Defense Minister Ehud Barak met with US Middle East envoy Senator George Mitchell in London on Monday, for their second meeting in the space of a week. 

 

The defense minister told Mitchell that "Israel is committed to evacuating the 23 illegal outposts within weeks or months."

Barak's entourage characterized the meeting, which lasted little over an hour, as positive, and said progress had been made on several issues – including clarifying the status of construction in existing settlements and Israel's willingness to enter negotiations with the Palestinians and other Arab nations in exchange for a normalization of relations. 

 

"I think there is progress. There's still a way to go," Barak said. He added that he expects no imminent announcement on settlement building, a key issue in the talks.

 

Barak also told Mitchell that Israel expects to see trust-building gestures from Arab states, as well as Palestinian reciprocation for Israeli gestures.
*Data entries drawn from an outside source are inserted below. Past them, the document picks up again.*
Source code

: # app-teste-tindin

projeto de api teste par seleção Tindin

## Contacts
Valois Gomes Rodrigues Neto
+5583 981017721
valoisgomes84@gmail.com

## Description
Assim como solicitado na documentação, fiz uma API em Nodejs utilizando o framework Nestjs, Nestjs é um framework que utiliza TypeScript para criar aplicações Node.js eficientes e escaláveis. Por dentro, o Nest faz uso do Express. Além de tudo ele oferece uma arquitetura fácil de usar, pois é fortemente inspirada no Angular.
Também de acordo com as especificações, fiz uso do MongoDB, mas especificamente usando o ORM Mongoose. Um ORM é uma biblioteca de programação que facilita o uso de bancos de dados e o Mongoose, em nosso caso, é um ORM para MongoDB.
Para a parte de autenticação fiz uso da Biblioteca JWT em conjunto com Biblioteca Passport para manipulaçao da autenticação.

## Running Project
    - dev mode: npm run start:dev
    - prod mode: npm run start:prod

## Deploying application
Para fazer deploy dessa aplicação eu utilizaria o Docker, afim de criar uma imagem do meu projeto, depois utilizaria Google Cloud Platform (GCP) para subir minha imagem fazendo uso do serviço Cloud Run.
Israel is demanding, among other things, that the Palestinians acknowledge a future agreement as an end to the conflict, recognize Israel as the national home of the Jewish people, establish law and order systems, and provide an answer on the status of the Gaza Strip and Hamas.

 

The defense minister was accompanied to the meeting by Amos Gilad, the head of the Defense Ministry's Diplomatic-Security Bureau, and Yitzhak Molcho, Prime Minister Benjamin Netanyahu's envoy on Palestinian affairs. The meeting came as a preparation for the meeting between Mitchell and Netanyahu, which is expected to be held in the coming weeks. Barak himself will stay in London to meet with Foreign Minister David Miliband.

 

Barak, who last met Mitchell on Tuesday in New York, said he was optimistic about the chances of "preparing the ground for launching a major peace process."

 

A senior US official has been quoted as saying that Washington is asking Arab governments whether they might ease sanctions on Israel if it freezes settlement on land Palestinians want for a

state.

 

"I think the Americans are active on this issue," Barak said when asked to confirm this. "While they are demanding from Israel steps and concessions in order to enable this regional peace effort to take off, they are approaching the Arabs as well and asking what they can contribute in terms of ... Starting normalization with Israel."

 

"We are looking and trying to find a formula (which) needs to show our readiness to be sensitive to the

needs of others."

 

Barak described the talks with Mitchell as "a very good, constructive discussion" and said they had addressed all aspects of the Middle East peace process including the Palestinian, Syrian and Lebanese tracks.

 

He said they had discussed steps which could be taken to ensure "our slight differences regarding how to deal with the issue of settlements will ... Be clarified but within the

context of the need to push ahead the wider peace agreement."